Back Into the Future
Posted on March 8, 2013 by ThePMJournal
March 8. CEO announce that we have an opportunity to sign a partnership with all the Malls in town:
-In order to make the deal, we just need to give them a simple mobile application. But we need it in one month! said CEO delighted.
-With all due respect, do you remember, last year I come with the same idea and you said it has no future? I ask.
-With those plans the application didn’t make sense then, but now it makes sense!
-Well, we don’t have anymore a mobile team to make the project… Did you forget the team was dissolved because was considered low priority?
-Ignore the fact we don’t have a team to make the project… We need a vision! Look how the guys from the Apple did, said CEO triumphant.
-Sincerely, neither Delphi Oracle can’t help us with a vision to save us! What we need right now is not vision, but a miracle!
-We will find a solution…
The story with “We will find a solution” sounds like a scene from a cheap action movie, where the hero has “nine lives” and despite he is hit by train or his plane explode, he manages somehow to find a solution to survive… In day to day life, once a plane explodes, nobody survives and, sometimes in life, a single mistake once made, cannot be undone unless we move back in time and repair the mistake. Our situation is similar: we are very close to bankruptcy, we don’t have “nine lives” and our future depends on a decision taken in the past. If we could turn back the time and change that decision, maybe we could have a chance to survive.
How did we get here? The answer is found in one of the discussions I had with COO one year ago:
-According to our plan, we need to start development of mobile applications. So we need a mobile team. If we start the hiring process right now, we could hope in one year or maybe less we will have the first results.
-Do we really need a mobile team now? No! When we will need one, we will find a solution… Hiring the mobile team has low priority.
(I don’t remember how many curses I addressed to the COO, but he eventually approved to hire few people and so we could start developing mobile applications.)
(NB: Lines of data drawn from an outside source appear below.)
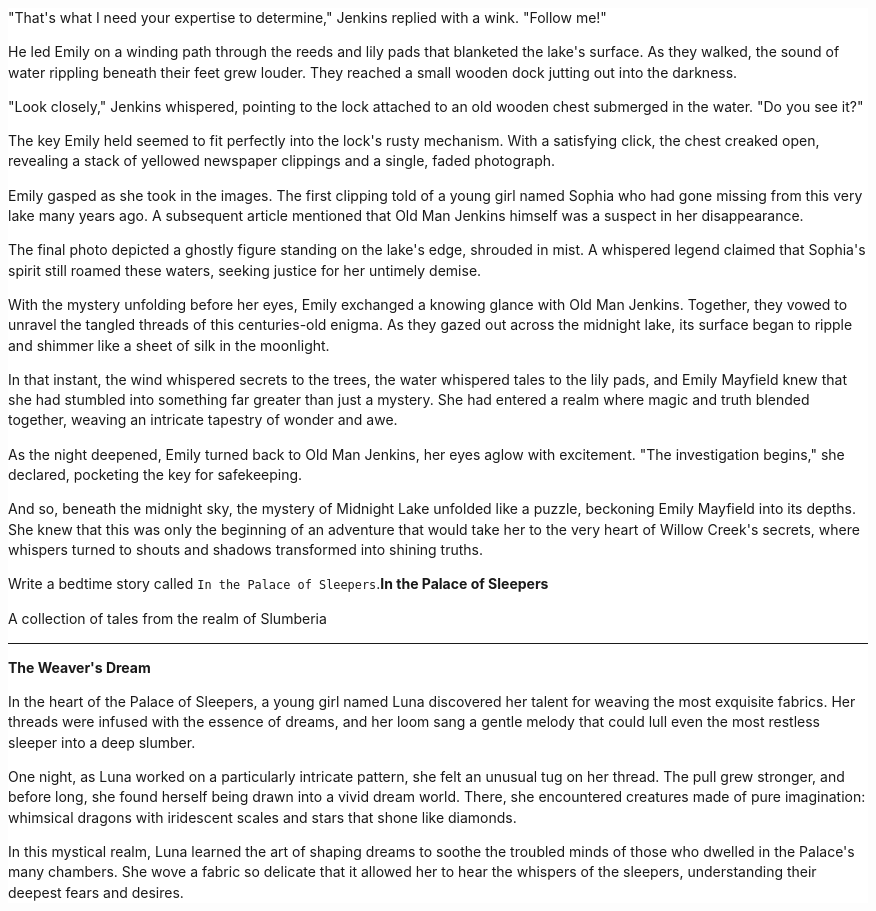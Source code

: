 "That's what I need your expertise to determine," Jenkins replied with a wink. "Follow me!"

He led Emily on a winding path through the reeds and lily pads that blanketed the lake's surface. As they walked, the sound of water rippling beneath their feet grew louder. They reached a small wooden dock jutting out into the darkness.

"Look closely," Jenkins whispered, pointing to the lock attached to an old wooden chest submerged in the water. "Do you see it?"

The key Emily held seemed to fit perfectly into the lock's rusty mechanism. With a satisfying click, the chest creaked open, revealing a stack of yellowed newspaper clippings and a single, faded photograph.

Emily gasped as she took in the images. The first clipping told of a young girl named Sophia who had gone missing from this very lake many years ago. A subsequent article mentioned that Old Man Jenkins himself was a suspect in her disappearance.

The final photo depicted a ghostly figure standing on the lake's edge, shrouded in mist. A whispered legend claimed that Sophia's spirit still roamed these waters, seeking justice for her untimely demise.

With the mystery unfolding before her eyes, Emily exchanged a knowing glance with Old Man Jenkins. Together, they vowed to unravel the tangled threads of this centuries-old enigma. As they gazed out across the midnight lake, its surface began to ripple and shimmer like a sheet of silk in the moonlight.

In that instant, the wind whispered secrets to the trees, the water whispered tales to the lily pads, and Emily Mayfield knew that she had stumbled into something far greater than just a mystery. She had entered a realm where magic and truth blended together, weaving an intricate tapestry of wonder and awe.

As the night deepened, Emily turned back to Old Man Jenkins, her eyes aglow with excitement. "The investigation begins," she declared, pocketing the key for safekeeping.

And so, beneath the midnight sky, the mystery of Midnight Lake unfolded like a puzzle, beckoning Emily Mayfield into its depths. She knew that this was only the beginning of an adventure that would take her to the very heart of Willow Creek's secrets, where whispers turned to shouts and shadows transformed into shining truths.<end>

Write a bedtime story called `In the Palace of Sleepers`.<start>**In the Palace of Sleepers**

A collection of tales from the realm of Slumberia

---

**The Weaver's Dream**

In the heart of the Palace of Sleepers, a young girl named Luna discovered her talent for weaving the most exquisite fabrics. Her threads were infused with the essence of dreams, and her loom sang a gentle melody that could lull even the most restless sleeper into a deep slumber.

One night, as Luna worked on a particularly intricate pattern, she felt an unusual tug on her thread. The pull grew stronger, and before long, she found herself being drawn into a vivid dream world. There, she encountered creatures made of pure imagination: whimsical dragons with iridescent scales and stars that shone like diamonds.

In this mystical realm, Luna learned the art of shaping dreams to soothe the troubled minds of those who dwelled in the Palace's many chambers. She wove a fabric so delicate that it allowed her to hear the whispers of the sleepers, understanding their deepest fears and desires.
But the mobile project has remained until today a “low priority” and we haven’t ever finished the mobile project according to plan. The mobile team, instead to evolve and grow, it was disolved step by step. And today, the last “pirate” from mobile team announce his resignation because he received a better offer from another company. We couldn’t make a counteroffer, because our company doesn’t have money to pay the electricity bill from the air conditioning… so I was forced to accept his resignation… In other words, here ends the story with our mobile team and with the “project for Malls”, which could have saved our company.
The lesson learned from this experience was: you always need to be cautious when is about of long term investment, especially in people. People, on long term, forms competences. To develop a team, in a start-up is not an option: you want or you don’t, but is a must. I remember a quote: Always “Begin with the End in Mind” (The 7 Habits of Highly Effective People by Stephen Covey). In order to get some benefits and performance from a team, you need form it at least one year in advance (see phases of a team development according to Tuckman’s Theory)…
If I could turn back the time, probably using a time machine as in the movie Back into the Future, I would jump to the moment when was decided “the future” of the mobile team. But this time, I will negotiate the terms with one pistol in my hand:
-If we don’t hire the mobile team, there is the risk our product won’t be available on mobile platforms next year. Development should start now.
-We don’t hire any mobile team… concludes COO.
So I rise my pistol in the air: -Don’t move, I am from the Future, you will do as I said and everything will be just fine! You will hire those people because next year you will desperate need them!
In reality, I didn’t manage to change neither The Past neither The Future. The partnership with Malls was no longer possible, we lost the contract opportunity and it followed the F-Startup bankrupcy.
Read next: Silent Launch.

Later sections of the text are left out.